While I agree with much of what McWeeny has to say, I offer a counterargument to one specific comment he makes regarding the abundance of rape imagery in media:
What I’m talking about is the idea that this imagery is commonplace, devalued in a world where you’ve got terrible violence, much of it sexual, raining down on young women in the “Law & Order”s and the “CSI”s. So much awful sexual violence has already been done by the time the opening credits roll on those shows that it ultimately loses its impact.
Certainly, the more that such images are shoved in our faces, the more we become desensitized to them. But we also must acknowledge that, whether by design or not, these representations reflect the unsettling reality that sexual violence is a lot more common than we would like to think. Sexual assault, sexual harassment, molestation, rape – acts of sexual violence of every degree imaginable occur far more often than even the most accurate of statistics report.

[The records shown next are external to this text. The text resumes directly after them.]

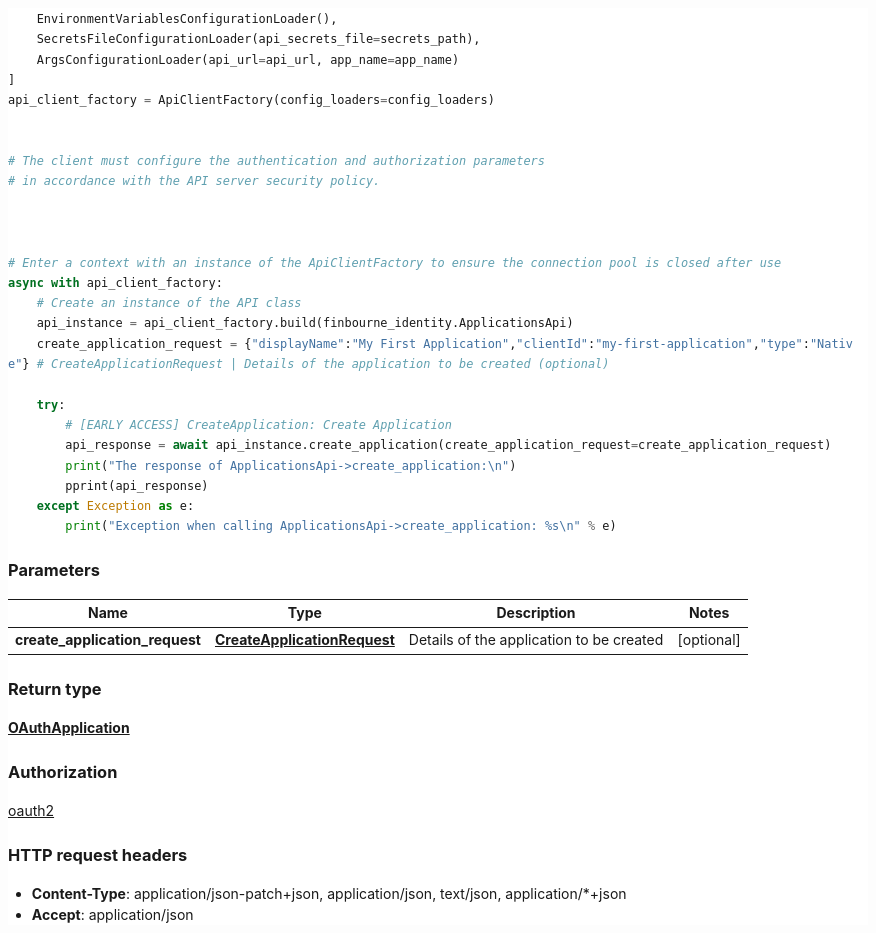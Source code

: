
 ```python
	EnvironmentVariablesConfigurationLoader(),
	SecretsFileConfigurationLoader(api_secrets_file=secrets_path),
	ArgsConfigurationLoader(api_url=api_url, app_name=app_name)
]
api_client_factory = ApiClientFactory(config_loaders=config_loaders)


# The client must configure the authentication and authorization parameters
# in accordance with the API server security policy.



# Enter a context with an instance of the ApiClientFactory to ensure the connection pool is closed after use
async with api_client_factory:
    # Create an instance of the API class
    api_instance = api_client_factory.build(finbourne_identity.ApplicationsApi)
    create_application_request = {"displayName":"My First Application","clientId":"my-first-application","type":"Native"} # CreateApplicationRequest | Details of the application to be created (optional)

    try:
        # [EARLY ACCESS] CreateApplication: Create Application
        api_response = await api_instance.create_application(create_application_request=create_application_request)
        print("The response of ApplicationsApi->create_application:\n")
        pprint(api_response)
    except Exception as e:
        print("Exception when calling ApplicationsApi->create_application: %s\n" % e)
```


### Parameters

Name | Type | Description  | Notes
------------- | ------------- | ------------- | -------------
 **create_application_request** | [**CreateApplicationRequest**](CreateApplicationRequest.md)| Details of the application to be created | [optional] 

### Return type

[**OAuthApplication**](OAuthApplication.md)

### Authorization

[oauth2](../README.md#oauth2)

### HTTP request headers

 - **Content-Type**: application/json-patch+json, application/json, text/json, application/*+json
 - **Accept**: application/json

The terrible truth that we live in a world where horrible things happen to the left and right of us, although we are often not aware of what is happening just beyond our line of sight. Your neighbor may be raping his wife every other night. Your best friend might have been the victim of a sexual assault in college. Your co-worker might make suggestive comments towards other co-workers at lunch breaks. Such incidents tend to pass below our radar because they are not held up to our eyes in the way that similar events are when portrayed on film. Sure, we hear about the worst of them on the news or in non-fiction books, but it is only on film that we really get up close and personal with the perpetrators and victims. In film, emotions run high, and there is a sense of urgency that is lacking in after-the-fact news reports.

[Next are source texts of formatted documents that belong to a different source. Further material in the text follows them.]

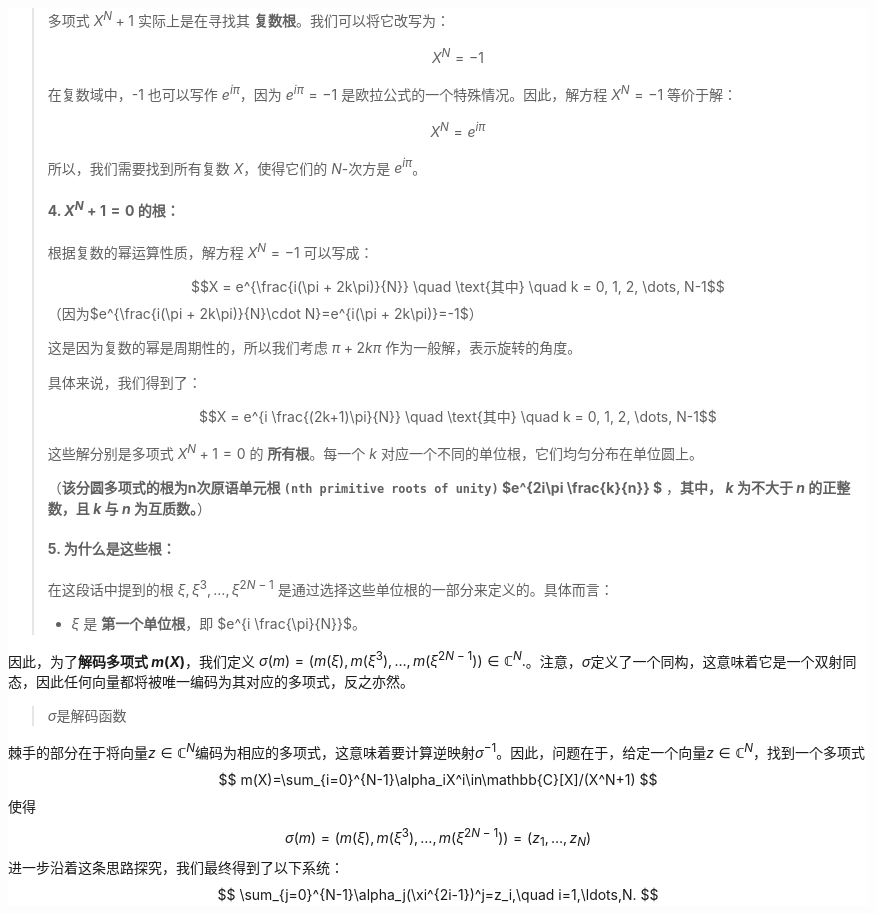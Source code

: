 >多项式 $X^N + 1$ 实际上是在寻找其 **复数根**。我们可以将它改写为：
>
>$$X^N = -1$$
>
>在复数域中，-1 也可以写作 $e^{i\pi}$，因为 $e^{i\pi} = -1$ 是欧拉公式的一个特殊情况。因此，解方程 $X^N = -1$ 等价于解：
>
>$$X^N = e^{i\pi}$$
>
>所以，我们需要找到所有复数 $X$，使得它们的 $N$-次方是 $e^{i\pi}$。
>
>#### 4. **$X^N + 1 = 0$ 的根：**
>
>根据复数的幂运算性质，解方程 $X^N = -1$ 可以写成：
>
>$$X = e^{\frac{i(\pi + 2k\pi)}{N}} \quad \text{其中} \quad k = 0, 1, 2, \dots, N-1$$（因为$e^{\frac{i(\pi + 2k\pi)}{N}\cdot N}=e^{i(\pi + 2k\pi)}=-1$）
>
>这是因为复数的幂是周期性的，所以我们考虑 $\pi + 2k\pi$ 作为一般解，表示旋转的角度。
>
>具体来说，我们得到了：
>
>$$X = e^{i \frac{(2k+1)\pi}{N}} \quad \text{其中} \quad k = 0, 1, 2, \dots, N-1$$
>
>这些解分别是多项式 $X^N + 1 = 0$ 的 **所有根**。每一个 $k$ 对应一个不同的单位根，它们均匀分布在单位圆上。
>
>（**该分圆多项式的根为n次原语单元根 `(nth primitive roots of unity)` $e^{2i\pi \frac{k}{n}}
>$** ，**其中， $k$ 为不大于 $n$ 的正整数，且 $k$ 与 $n$ 为互质数。**）
>
>#### 5. **为什么是这些根：**
>
>在这段话中提到的根 $\xi, \xi^3, \dots, \xi^{2N-1}$ 是通过选择这些单位根的一部分来定义的。具体而言：
>
>* $\xi$ 是 **第一个单位根**，即 $e^{i \frac{\pi}{N}}$。

因此，为了**解码多项式 $m(X)$**，我们定义 $\sigma(m)=(m(\xi),m(\xi^3),\ldots,m(\xi^{2N-1}))\in\mathbb{C}^N.$。注意，$\sigma$定义了一个同构，这意味着它是一个双射同态，因此任何向量都将被唯一编码为其对应的多项式，反之亦然。

>$\sigma$是解码函数

棘手的部分在于将向量$z\in\mathbb{C}^N$编码为相应的多项式，这意味着要计算逆映射$\sigma^{-1}$。因此，问题在于，给定一个向量$z\in\mathbb{C}^N$，找到一个多项式
$$
m(X)=\sum_{i=0}^{N-1}\alpha_iX^i\in\mathbb{C}[X]/(X^N+1)
$$
使得 
$$
\sigma(m)=(m(\xi),m(\xi^3),\ldots,m(\xi^{2N-1}))=(z_1,\ldots,z_N)
$$
进一步沿着这条思路探究，我们最终得到了以下系统：
$$
\sum_{j=0}^{N-1}\alpha_j(\xi^{2i-1})^j=z_i,\quad i=1,\ldots,N.
$$
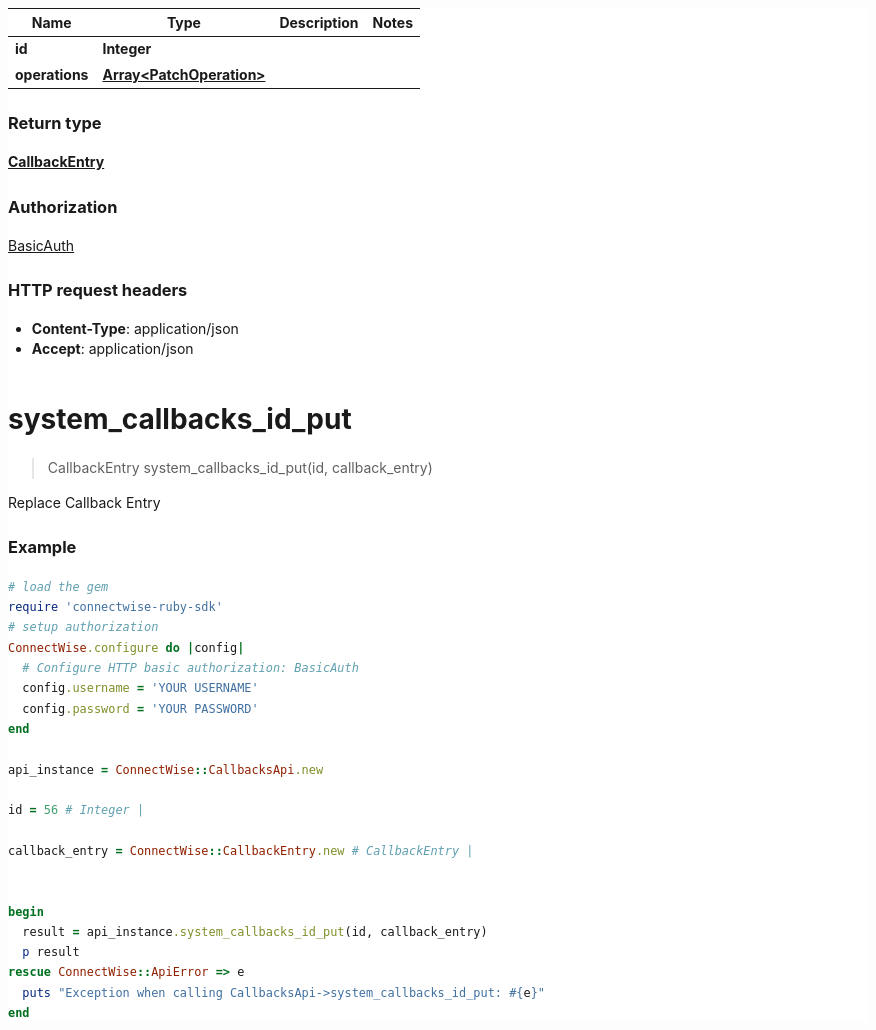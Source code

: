 Name | Type | Description  | Notes
------------- | ------------- | ------------- | -------------
 **id** | **Integer**|  | 
 **operations** | [**Array&lt;PatchOperation&gt;**](PatchOperation.md)|  | 

### Return type

[**CallbackEntry**](CallbackEntry.md)

### Authorization

[BasicAuth](../README.md#BasicAuth)

### HTTP request headers

 - **Content-Type**: application/json
 - **Accept**: application/json



# **system_callbacks_id_put**
> CallbackEntry system_callbacks_id_put(id, callback_entry)



Replace Callback Entry

### Example
```ruby
# load the gem
require 'connectwise-ruby-sdk'
# setup authorization
ConnectWise.configure do |config|
  # Configure HTTP basic authorization: BasicAuth
  config.username = 'YOUR USERNAME'
  config.password = 'YOUR PASSWORD'
end

api_instance = ConnectWise::CallbacksApi.new

id = 56 # Integer | 

callback_entry = ConnectWise::CallbackEntry.new # CallbackEntry | 


begin
  result = api_instance.system_callbacks_id_put(id, callback_entry)
  p result
rescue ConnectWise::ApiError => e
  puts "Exception when calling CallbacksApi->system_callbacks_id_put: #{e}"
end
```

I would also like to address McWeeny’s issue with the rape of Lisbeth Salander in The Girl with the Dragon Tattoo, which he did not find essential to the film as a whole. In fact, the rape is a vital moment in Salander’s trajectory, both in the book and in the cinematic adaptation. As we see in the book – perhaps not so much in the movie – she has been taken advantage of by the “system,” by bureaucracy, and by men due to her being labeled “incompetent” for most of her life. Although she has generally been able to fend for herself thanks to a hands-off guardian, her new guardian Nils Bjurman’s legal and eventual physical domination over her seeks to put an end to her independence.
Some minor book spoilers ahead that clarify the rape scene a bit:
In the book, Salander goes to see Bjurman after the first encounter with the intention of catching him on video doing something – she figures receiving just another blowjob. But the sadistic rape occurs instead, and it forces Salander to seek retribution outside of the law due to the abuse of the system, which Bjurman and his behavior quite literally embody. More importantly, the rape pushes Salander to accept Blomkvist’s offer to go after a murderer of women to whom she has no connection. If she did not have such hatred for men who take advantage of women, perhaps the stand-offish, wary Salander would have shown Blomkvist the door when he came to her apartment.

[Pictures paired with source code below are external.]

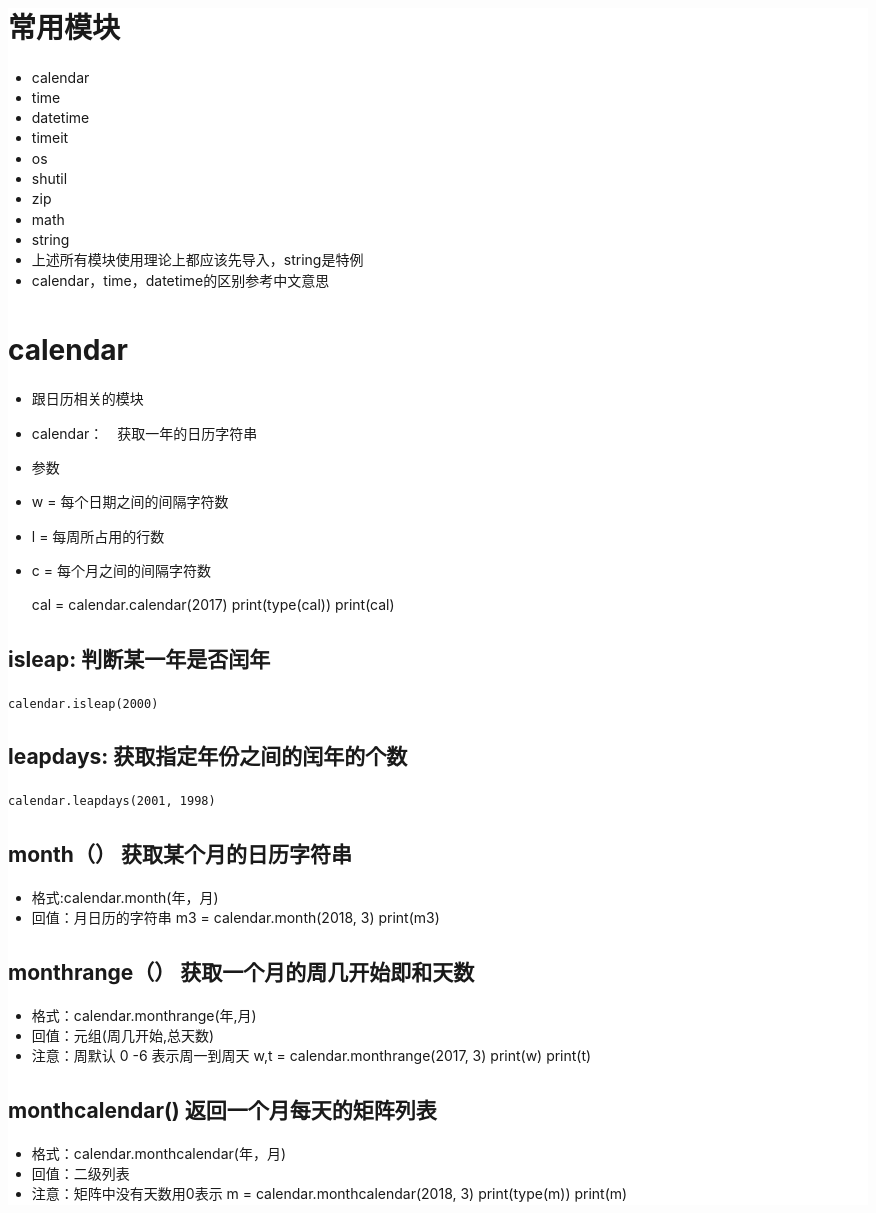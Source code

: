 # 常用模块
- calendar
- time
- datetime
- timeit
- os
- shutil
- zip
- math
- string
- 上述所有模块使用理论上都应该先导入，string是特例
- calendar，time，datetime的区别参考中文意思

# calendar
- 跟日历相关的模块
- calendar：　获取一年的日历字符串
- 参数
- w = 每个日期之间的间隔字符数
- l = 每周所占用的行数
- c = 每个月之间的间隔字符数
    
    cal = calendar.calendar(2017)
    print(type(cal))
    print(cal)

## isleap: 判断某一年是否闰年
    calendar.isleap(2000)

## leapdays: 获取指定年份之间的闰年的个数
    calendar.leapdays(2001, 1998)

## month（） 获取某个月的日历字符串
- 格式:calendar.month(年，月)
- 回值：月日历的字符串
    m3 = calendar.month(2018, 3)
    print(m3)

## monthrange（） 获取一个月的周几开始即和天数
- 格式：calendar.monthrange(年,月)
- 回值：元组(周几开始,总天数)
- 注意：周默认 0 -6 表示周一到周天
    w,t = calendar.monthrange(2017, 3)
    print(w)
    print(t)

## monthcalendar() 返回一个月每天的矩阵列表
- 格式：calendar.monthcalendar(年，月)
- 回值：二级列表
- 注意：矩阵中没有天数用0表示
    m = calendar.monthcalendar(2018, 3)
    print(type(m))
    print(m)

I am inclined to agree that the film had a difficult time making these connections clear, but they are absolutely there in the book. The rape, I argue, is essential to Salander’s character, and the brutal nature of it is a necessary component of the story’s representation of the harsh abuses of powerful men.
I do, however, agree with McWeeny in his belief that artists need to be cognizant of the power these images have, as well as of the potential they have to desensitize us when we are pummeled with them in inappropriate situations. Perhaps a rape is truly essential to the apocalyptic, hellish nightmare of Xavier Gens’ The Divide, but maybe a graphic scene depicting the attack is not. On the other hand, the sadistic rape of Lisbeth Salander in Dragon Tattoo is such an integral part of her character and of the plot that I can’t imagine not showing it in some form on screen.
Ultimately, it is up to both filmmakers and audiences to be responsible. Filmmakers must be responsible with the images they choose to show, and audiences must be responsible about how they consume what they see. I am against outside censorship in any form, but I suggest this to filmmakers: like with the interplay of silence and notes in music, sometimes, what is not shown is more powerful than what is shown. Maybe that is the key to certain representations of sexual violence.